#### EXTRACTED INFORMATION ####

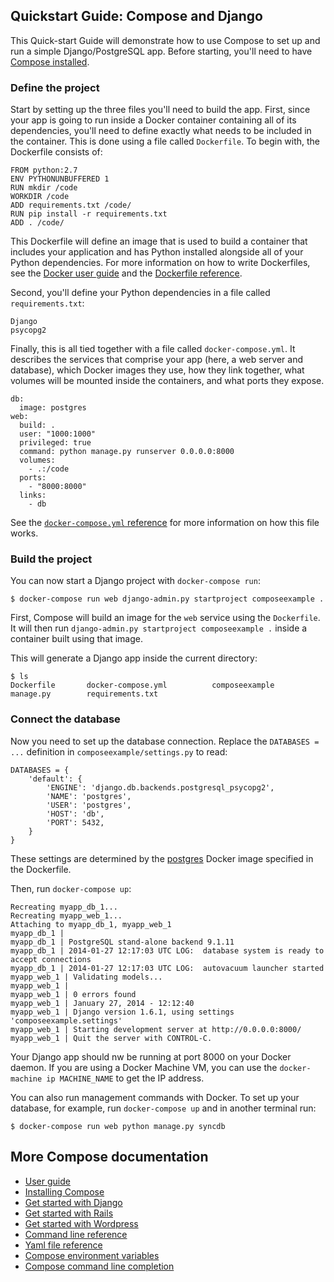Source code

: <!--[metadata]>
+++
title = "Quickstart Guide: Compose and Django"
description = "Getting started with Docker Compose and Django"
keywords = ["documentation, docs,  docker, compose, orchestration, containers"]
[menu.main]
parent="smn_workw_compose"
weight=4
+++
<![end-metadata]-->


## Quickstart Guide: Compose and Django


This Quick-start Guide will demonstrate how to use Compose to set up and run a
simple Django/PostgreSQL app. Before starting, you'll need to have
[Compose installed](install.md).

### Define the project

Start by setting up the three files you'll need to build the app. First, since
your app is going to run inside a Docker container containing all of its
dependencies, you'll need to define exactly what needs to be included in the
container. This is done using a file called `Dockerfile`. To begin with, the
Dockerfile consists of:

    FROM python:2.7
    ENV PYTHONUNBUFFERED 1
    RUN mkdir /code
    WORKDIR /code
    ADD requirements.txt /code/
    RUN pip install -r requirements.txt
    ADD . /code/

This Dockerfile will define an image that is used to build a container that
includes your application and has Python installed alongside all of your Python
dependencies. For more information on how to write Dockerfiles, see the
[Docker user guide](https://docs.docker.com/userguide/dockerimages/#building-an-image-from-a-dockerfile) and the [Dockerfile reference](http://docs.docker.com/reference/builder/).

Second, you'll define your Python dependencies in a file called
`requirements.txt`:

    Django
    psycopg2

Finally, this is all tied together with a file called `docker-compose.yml`. It
describes the services that comprise your app (here, a web server and database),
which Docker images they use, how they link together, what volumes will be
mounted inside the containers, and what ports they expose.

    db:
      image: postgres
    web:
      build: .
      user: "1000:1000"
      privileged: true
      command: python manage.py runserver 0.0.0.0:8000
      volumes:
        - .:/code
      ports:
        - "8000:8000"
      links:
        - db

See the [`docker-compose.yml` reference](yml.md) for more information on how
this file works.

### Build the project

You can now start a Django project with `docker-compose run`:

    $ docker-compose run web django-admin.py startproject composeexample .

First, Compose will build an image for the `web` service using the `Dockerfile`.
It will then run `django-admin.py startproject composeexample .` inside a
container built using that image.

This will generate a Django app inside the current directory:

    $ ls
    Dockerfile       docker-compose.yml          composeexample       manage.py        requirements.txt

### Connect the database

Now you need to set up the database connection. Replace the `DATABASES = ...`
definition in `composeexample/settings.py` to read:

    DATABASES = {
        'default': {
            'ENGINE': 'django.db.backends.postgresql_psycopg2',
            'NAME': 'postgres',
            'USER': 'postgres',
            'HOST': 'db',
            'PORT': 5432,
        }
    }

These settings are determined by the
[postgres](https://registry.hub.docker.com/_/postgres/) Docker image specified
in the Dockerfile.

Then, run `docker-compose up`:

    Recreating myapp_db_1...
    Recreating myapp_web_1...
    Attaching to myapp_db_1, myapp_web_1
    myapp_db_1 |
    myapp_db_1 | PostgreSQL stand-alone backend 9.1.11
    myapp_db_1 | 2014-01-27 12:17:03 UTC LOG:  database system is ready to accept connections
    myapp_db_1 | 2014-01-27 12:17:03 UTC LOG:  autovacuum launcher started
    myapp_web_1 | Validating models...
    myapp_web_1 |
    myapp_web_1 | 0 errors found
    myapp_web_1 | January 27, 2014 - 12:12:40
    myapp_web_1 | Django version 1.6.1, using settings 'composeexample.settings'
    myapp_web_1 | Starting development server at http://0.0.0.0:8000/
    myapp_web_1 | Quit the server with CONTROL-C.

Your Django app should nw be running at port 8000 on your Docker daemon. If you are using a Docker Machine VM, you can use the `docker-machine ip MACHINE_NAME` to get the IP address.

You can also run management commands with Docker. To set up your database, for
example, run `docker-compose up` and in another terminal run:

    $ docker-compose run web python manage.py syncdb

## More Compose documentation

- [User guide](/)
- [Installing Compose](install.md)
- [Get started with Django](django.md)
- [Get started with Rails](rails.md)
- [Get started with Wordpress](wordpress.md)
- [Command line reference](/reference)
- [Yaml file reference](yml.md)
- [Compose environment variables](env.md)
- [Compose command line completion](completion.md)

####

* INSTRUCTIONS FOR THE TASK *
Return each entry exactly as it stands above, apart from any images.

* ANSWER BOX *
Source code

: <!--[metadata]>
+++
title = "Quickstart Guide: Compose and Django"
description = "Getting started with Docker Compose and Django"
keywords = ["documentation, docs,  docker, compose, orchestration, containers"]
[menu.main]
parent="smn_workw_compose"
weight=4
+++
<![end-metadata]-->


## Quickstart Guide: Compose and Django


This Quick-start Guide will demonstrate how to use Compose to set up and run a
simple Django/PostgreSQL app. Before starting, you'll need to have
[Compose installed](install.md).

### Define the project

Start by setting up the three files you'll need to build the app. First, since
your app is going to run inside a Docker container containing all of its
dependencies, you'll need to define exactly what needs to be included in the
container. This is done using a file called `Dockerfile`. To begin with, the
Dockerfile consists of:

    FROM python:2.7
    ENV PYTHONUNBUFFERED 1
    RUN mkdir /code
    WORKDIR /code
    ADD requirements.txt /code/
    RUN pip install -r requirements.txt
    ADD . /code/

This Dockerfile will define an image that is used to build a container that
includes your application and has Python installed alongside all of your Python
dependencies. For more information on how to write Dockerfiles, see the
[Docker user guide](https://docs.docker.com/userguide/dockerimages/#building-an-image-from-a-dockerfile) and the [Dockerfile reference](http://docs.docker.com/reference/builder/).

Second, you'll define your Python dependencies in a file called
`requirements.txt`:

    Django
    psycopg2

Finally, this is all tied together with a file called `docker-compose.yml`. It
describes the services that comprise your app (here, a web server and database),
which Docker images they use, how they link together, what volumes will be
mounted inside the containers, and what ports they expose.

    db:
      image: postgres
    web:
      build: .
      user: "1000:1000"
      privileged: true
      command: python manage.py runserver 0.0.0.0:8000
      volumes:
        - .:/code
      ports:
        - "8000:8000"
      links:
        - db

See the [`docker-compose.yml` reference](yml.md) for more information on how
this file works.

### Build the project

You can now start a Django project with `docker-compose run`:

    $ docker-compose run web django-admin.py startproject composeexample .

First, Compose will build an image for the `web` service using the `Dockerfile`.
It will then run `django-admin.py startproject composeexample .` inside a
container built using that image.

This will generate a Django app inside the current directory:

    $ ls
    Dockerfile       docker-compose.yml          composeexample       manage.py        requirements.txt

### Connect the database

Now you need to set up the database connection. Replace the `DATABASES = ...`
definition in `composeexample/settings.py` to read:

    DATABASES = {
        'default': {
            'ENGINE': 'django.db.backends.postgresql_psycopg2',
            'NAME': 'postgres',
            'USER': 'postgres',
            'HOST': 'db',
            'PORT': 5432,
        }
    }

These settings are determined by the
[postgres](https://registry.hub.docker.com/_/postgres/) Docker image specified
in the Dockerfile.

Then, run `docker-compose up`:

    Recreating myapp_db_1...
    Recreating myapp_web_1...
    Attaching to myapp_db_1, myapp_web_1
    myapp_db_1 |
    myapp_db_1 | PostgreSQL stand-alone backend 9.1.11
    myapp_db_1 | 2014-01-27 12:17:03 UTC LOG:  database system is ready to accept connections
    myapp_db_1 | 2014-01-27 12:17:03 UTC LOG:  autovacuum launcher started
    myapp_web_1 | Validating models...
    myapp_web_1 |
    myapp_web_1 | 0 errors found
    myapp_web_1 | January 27, 2014 - 12:12:40
    myapp_web_1 | Django version 1.6.1, using settings 'composeexample.settings'
    myapp_web_1 | Starting development server at http://0.0.0.0:8000/
    myapp_web_1 | Quit the server with CONTROL-C.

Your Django app should nw be running at port 8000 on your Docker daemon. If you are using a Docker Machine VM, you can use the `docker-machine ip MACHINE_NAME` to get the IP address.

You can also run management commands with Docker. To set up your database, for
example, run `docker-compose up` and in another terminal run:

    $ docker-compose run web python manage.py syncdb

## More Compose documentation

- [User guide](/)
- [Installing Compose](install.md)
- [Get started with Django](django.md)
- [Get started with Rails](rails.md)
- [Get started with Wordpress](wordpress.md)
- [Command line reference](/reference)
- [Yaml file reference](yml.md)
- [Compose environment variables](env.md)
- [Compose command line completion](completion.md)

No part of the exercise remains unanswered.